**AIM OF THE EXERCISE**
Copy exactly the stretch of data below from the line with "Added a new RSA public key" through the line with "Thought it might", including both of those lines.
[RAW DATA — start]
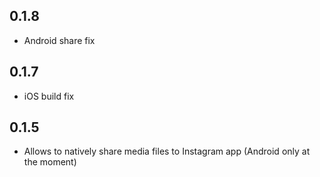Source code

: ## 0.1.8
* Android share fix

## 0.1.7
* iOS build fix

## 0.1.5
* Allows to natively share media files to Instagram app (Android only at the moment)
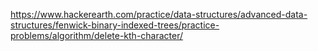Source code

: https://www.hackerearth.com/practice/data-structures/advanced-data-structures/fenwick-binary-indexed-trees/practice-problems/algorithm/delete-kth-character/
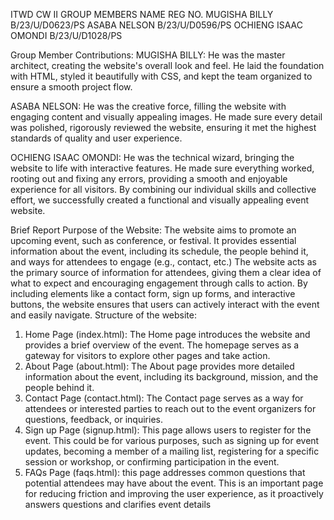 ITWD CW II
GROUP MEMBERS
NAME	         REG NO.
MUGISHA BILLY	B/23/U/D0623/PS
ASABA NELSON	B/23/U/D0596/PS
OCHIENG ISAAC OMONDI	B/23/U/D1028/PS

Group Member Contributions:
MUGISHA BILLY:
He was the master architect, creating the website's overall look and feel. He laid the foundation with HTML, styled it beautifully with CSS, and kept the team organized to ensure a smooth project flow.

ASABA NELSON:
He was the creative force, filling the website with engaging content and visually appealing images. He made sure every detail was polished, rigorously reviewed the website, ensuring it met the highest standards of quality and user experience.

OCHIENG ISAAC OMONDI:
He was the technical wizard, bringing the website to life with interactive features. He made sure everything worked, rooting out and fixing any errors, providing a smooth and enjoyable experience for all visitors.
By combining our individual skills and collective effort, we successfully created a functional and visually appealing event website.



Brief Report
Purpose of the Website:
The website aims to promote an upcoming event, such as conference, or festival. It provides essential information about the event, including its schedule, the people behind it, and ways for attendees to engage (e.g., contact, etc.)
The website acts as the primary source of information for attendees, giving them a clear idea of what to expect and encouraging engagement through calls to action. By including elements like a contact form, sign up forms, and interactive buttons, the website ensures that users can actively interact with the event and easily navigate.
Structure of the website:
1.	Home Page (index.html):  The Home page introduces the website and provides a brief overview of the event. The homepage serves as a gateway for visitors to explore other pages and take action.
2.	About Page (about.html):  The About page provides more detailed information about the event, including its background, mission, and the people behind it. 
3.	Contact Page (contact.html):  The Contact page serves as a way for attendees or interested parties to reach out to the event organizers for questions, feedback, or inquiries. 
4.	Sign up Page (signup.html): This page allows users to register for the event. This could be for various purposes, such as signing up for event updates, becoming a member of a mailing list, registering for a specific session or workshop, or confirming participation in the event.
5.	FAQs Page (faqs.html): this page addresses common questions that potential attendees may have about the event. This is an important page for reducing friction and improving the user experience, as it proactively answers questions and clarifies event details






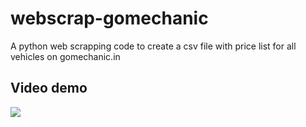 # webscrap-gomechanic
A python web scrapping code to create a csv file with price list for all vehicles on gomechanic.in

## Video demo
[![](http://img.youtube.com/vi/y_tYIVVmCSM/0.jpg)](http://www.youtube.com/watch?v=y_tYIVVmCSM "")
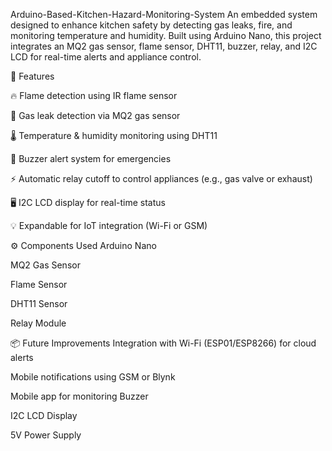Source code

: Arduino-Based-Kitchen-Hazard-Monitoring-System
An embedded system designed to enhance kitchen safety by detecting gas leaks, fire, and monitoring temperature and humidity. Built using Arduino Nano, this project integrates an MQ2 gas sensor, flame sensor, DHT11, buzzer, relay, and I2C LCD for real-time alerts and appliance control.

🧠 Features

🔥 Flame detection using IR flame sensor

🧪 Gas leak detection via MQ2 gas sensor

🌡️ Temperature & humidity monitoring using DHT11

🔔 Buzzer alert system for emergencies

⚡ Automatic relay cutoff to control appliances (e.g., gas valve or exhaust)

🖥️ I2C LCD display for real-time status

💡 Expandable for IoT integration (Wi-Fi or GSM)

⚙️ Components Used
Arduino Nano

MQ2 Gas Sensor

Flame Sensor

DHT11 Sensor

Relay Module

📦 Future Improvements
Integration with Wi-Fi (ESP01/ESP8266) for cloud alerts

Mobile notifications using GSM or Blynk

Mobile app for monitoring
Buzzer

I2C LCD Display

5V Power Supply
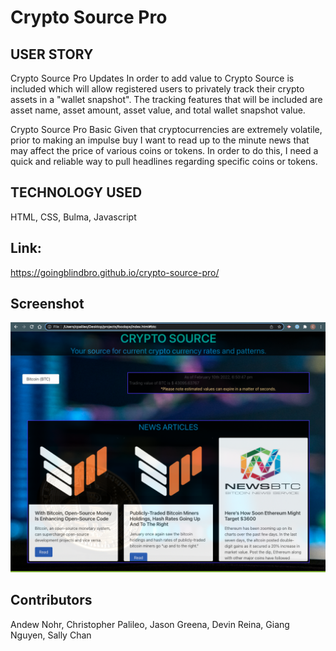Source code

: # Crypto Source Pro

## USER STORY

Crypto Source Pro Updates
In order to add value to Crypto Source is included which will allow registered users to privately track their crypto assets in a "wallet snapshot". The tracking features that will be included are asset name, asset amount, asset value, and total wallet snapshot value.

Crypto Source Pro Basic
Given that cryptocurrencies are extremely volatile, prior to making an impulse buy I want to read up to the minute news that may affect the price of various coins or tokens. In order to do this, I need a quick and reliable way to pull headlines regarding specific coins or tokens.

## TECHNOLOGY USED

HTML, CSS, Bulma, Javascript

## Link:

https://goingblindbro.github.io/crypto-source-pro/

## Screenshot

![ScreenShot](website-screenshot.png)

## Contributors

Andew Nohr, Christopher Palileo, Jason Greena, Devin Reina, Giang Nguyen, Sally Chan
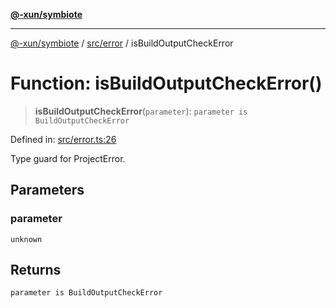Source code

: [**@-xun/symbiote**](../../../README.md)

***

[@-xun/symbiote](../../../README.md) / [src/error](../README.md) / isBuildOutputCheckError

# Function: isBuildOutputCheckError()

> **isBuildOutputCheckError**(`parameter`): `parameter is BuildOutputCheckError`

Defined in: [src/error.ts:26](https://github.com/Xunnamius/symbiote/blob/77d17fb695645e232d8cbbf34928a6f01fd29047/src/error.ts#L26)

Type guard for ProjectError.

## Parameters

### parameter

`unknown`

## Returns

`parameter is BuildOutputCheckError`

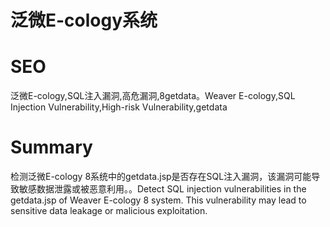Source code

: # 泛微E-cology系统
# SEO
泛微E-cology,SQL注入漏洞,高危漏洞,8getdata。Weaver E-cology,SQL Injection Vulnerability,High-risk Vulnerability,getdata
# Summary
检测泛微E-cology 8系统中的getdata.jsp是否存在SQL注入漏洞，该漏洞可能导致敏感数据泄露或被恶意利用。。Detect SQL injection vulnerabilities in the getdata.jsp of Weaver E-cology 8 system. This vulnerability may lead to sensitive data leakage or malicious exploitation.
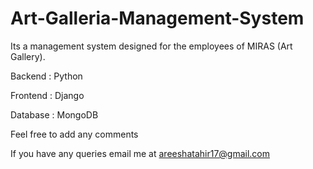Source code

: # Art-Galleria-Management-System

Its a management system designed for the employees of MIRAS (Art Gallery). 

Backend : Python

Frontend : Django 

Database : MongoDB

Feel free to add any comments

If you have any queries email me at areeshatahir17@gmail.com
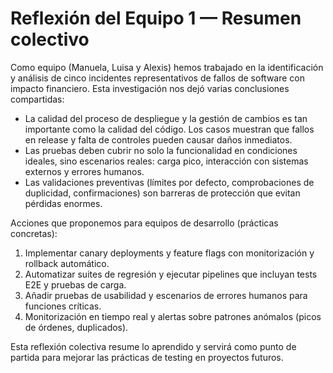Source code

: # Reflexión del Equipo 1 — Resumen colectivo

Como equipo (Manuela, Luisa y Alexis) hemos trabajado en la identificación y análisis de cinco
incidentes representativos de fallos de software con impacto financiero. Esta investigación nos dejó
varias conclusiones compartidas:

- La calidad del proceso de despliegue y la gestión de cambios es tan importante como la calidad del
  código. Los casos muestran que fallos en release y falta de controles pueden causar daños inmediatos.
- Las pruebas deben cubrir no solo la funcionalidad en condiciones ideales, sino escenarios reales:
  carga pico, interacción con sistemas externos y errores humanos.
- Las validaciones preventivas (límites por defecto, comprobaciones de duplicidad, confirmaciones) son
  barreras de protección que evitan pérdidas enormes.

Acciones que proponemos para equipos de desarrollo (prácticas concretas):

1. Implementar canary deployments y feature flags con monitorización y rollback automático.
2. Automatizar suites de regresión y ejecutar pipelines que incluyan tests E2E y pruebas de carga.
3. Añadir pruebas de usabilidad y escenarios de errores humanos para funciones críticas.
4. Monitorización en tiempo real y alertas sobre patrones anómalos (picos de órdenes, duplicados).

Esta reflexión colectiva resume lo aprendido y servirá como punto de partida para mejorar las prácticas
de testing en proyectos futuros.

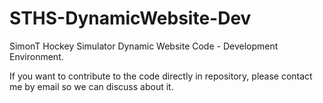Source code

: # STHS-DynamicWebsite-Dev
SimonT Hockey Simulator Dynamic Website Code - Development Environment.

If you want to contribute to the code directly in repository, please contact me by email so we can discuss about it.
[RAW DATA — finish]
[RAW DATA — start]
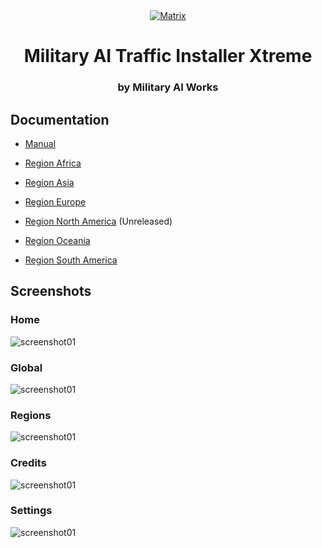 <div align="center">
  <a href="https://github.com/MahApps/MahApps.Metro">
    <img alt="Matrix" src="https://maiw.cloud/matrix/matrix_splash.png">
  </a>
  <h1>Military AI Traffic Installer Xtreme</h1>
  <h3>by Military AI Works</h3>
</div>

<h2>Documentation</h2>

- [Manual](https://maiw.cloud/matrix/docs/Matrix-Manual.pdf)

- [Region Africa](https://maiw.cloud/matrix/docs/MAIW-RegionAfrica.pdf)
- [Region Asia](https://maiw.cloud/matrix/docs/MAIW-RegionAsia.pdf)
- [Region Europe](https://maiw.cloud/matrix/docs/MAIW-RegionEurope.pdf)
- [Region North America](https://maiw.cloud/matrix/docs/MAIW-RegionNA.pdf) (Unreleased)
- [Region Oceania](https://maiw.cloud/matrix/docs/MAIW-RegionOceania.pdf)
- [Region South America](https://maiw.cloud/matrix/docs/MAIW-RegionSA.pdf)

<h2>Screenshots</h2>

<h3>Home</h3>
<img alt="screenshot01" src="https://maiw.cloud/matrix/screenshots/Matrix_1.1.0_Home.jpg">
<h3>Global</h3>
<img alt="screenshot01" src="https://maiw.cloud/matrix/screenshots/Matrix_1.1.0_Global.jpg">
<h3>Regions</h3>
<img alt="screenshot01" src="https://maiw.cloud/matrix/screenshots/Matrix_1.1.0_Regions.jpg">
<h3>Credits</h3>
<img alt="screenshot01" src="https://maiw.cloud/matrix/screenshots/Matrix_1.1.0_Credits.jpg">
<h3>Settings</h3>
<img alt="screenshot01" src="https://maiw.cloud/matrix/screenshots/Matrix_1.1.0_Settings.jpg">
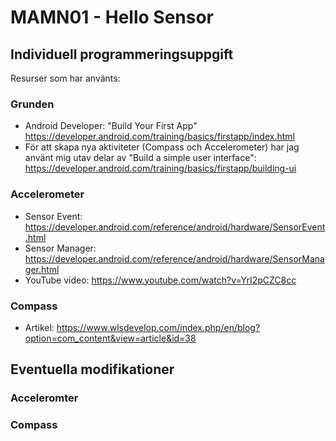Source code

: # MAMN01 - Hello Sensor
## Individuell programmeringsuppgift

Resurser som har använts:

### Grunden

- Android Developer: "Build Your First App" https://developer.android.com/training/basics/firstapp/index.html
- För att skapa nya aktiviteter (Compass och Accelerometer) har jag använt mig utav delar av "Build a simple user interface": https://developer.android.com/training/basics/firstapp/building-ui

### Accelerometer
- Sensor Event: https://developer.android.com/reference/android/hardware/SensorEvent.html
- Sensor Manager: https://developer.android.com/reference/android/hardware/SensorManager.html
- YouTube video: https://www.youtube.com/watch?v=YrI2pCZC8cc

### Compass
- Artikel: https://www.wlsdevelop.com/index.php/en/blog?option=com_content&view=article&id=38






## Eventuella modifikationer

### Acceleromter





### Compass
[RAW DATA — finish]
[RAW DATA — start]
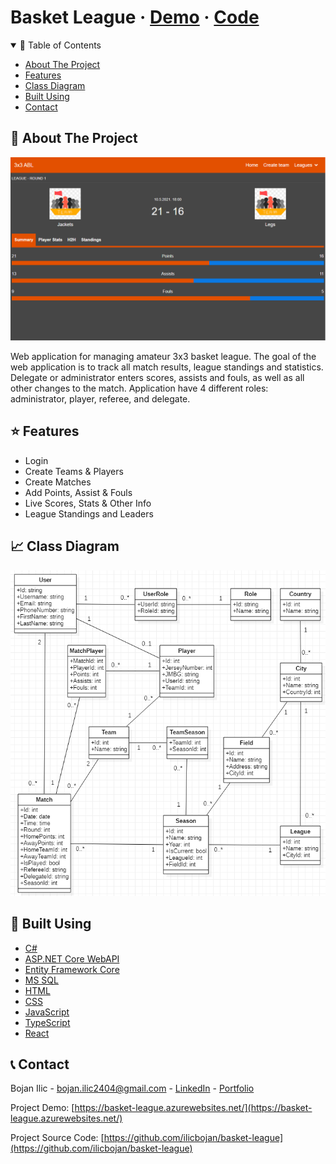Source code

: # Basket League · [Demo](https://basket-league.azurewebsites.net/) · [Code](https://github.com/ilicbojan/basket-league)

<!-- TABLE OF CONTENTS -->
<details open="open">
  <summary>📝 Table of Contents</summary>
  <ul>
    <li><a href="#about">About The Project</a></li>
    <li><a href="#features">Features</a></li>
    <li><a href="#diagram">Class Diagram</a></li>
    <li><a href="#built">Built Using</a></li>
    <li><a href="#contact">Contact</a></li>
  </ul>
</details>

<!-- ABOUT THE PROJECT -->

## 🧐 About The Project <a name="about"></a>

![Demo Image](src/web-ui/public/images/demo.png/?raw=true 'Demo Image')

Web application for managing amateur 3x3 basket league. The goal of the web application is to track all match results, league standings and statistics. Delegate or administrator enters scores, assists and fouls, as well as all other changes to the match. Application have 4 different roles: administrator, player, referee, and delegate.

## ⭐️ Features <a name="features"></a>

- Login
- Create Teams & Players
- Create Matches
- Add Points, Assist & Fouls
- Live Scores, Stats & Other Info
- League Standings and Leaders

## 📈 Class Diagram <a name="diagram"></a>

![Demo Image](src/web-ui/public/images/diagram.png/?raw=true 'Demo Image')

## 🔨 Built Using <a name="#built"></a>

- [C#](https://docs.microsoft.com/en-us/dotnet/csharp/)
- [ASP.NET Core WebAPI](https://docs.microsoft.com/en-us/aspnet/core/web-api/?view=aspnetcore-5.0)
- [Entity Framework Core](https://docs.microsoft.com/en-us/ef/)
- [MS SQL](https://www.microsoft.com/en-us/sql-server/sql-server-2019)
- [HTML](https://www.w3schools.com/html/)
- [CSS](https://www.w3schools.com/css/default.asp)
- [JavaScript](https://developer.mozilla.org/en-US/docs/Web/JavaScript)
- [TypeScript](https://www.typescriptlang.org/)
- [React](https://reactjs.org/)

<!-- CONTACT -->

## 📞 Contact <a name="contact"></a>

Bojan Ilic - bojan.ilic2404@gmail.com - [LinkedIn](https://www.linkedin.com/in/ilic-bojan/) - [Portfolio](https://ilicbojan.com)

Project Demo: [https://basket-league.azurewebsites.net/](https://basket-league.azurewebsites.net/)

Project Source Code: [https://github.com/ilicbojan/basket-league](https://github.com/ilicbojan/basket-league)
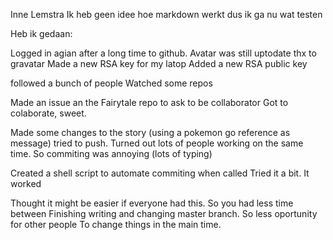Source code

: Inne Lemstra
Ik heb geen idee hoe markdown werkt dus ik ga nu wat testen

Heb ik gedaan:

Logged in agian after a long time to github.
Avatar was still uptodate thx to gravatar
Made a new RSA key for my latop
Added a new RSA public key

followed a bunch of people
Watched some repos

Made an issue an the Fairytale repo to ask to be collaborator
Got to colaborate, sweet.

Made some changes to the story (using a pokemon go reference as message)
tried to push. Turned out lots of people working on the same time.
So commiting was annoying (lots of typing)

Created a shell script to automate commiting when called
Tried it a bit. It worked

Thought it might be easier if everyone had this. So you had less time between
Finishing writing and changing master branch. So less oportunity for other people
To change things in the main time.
[RAW DATA — finish]
**RESULT**
Added a new RSA public key

followed a bunch of people
Watched some repos

Made an issue an the Fairytale repo to ask to be collaborator
Got to colaborate, sweet.

Made some changes to the story (using a pokemon go reference as message)
tried to push. Turned out lots of people working on the same time.
So commiting was annoying (lots of typing)

Created a shell script to automate commiting when called
Tried it a bit. It worked

Thought it might be easier if everyone had this. So you had less time between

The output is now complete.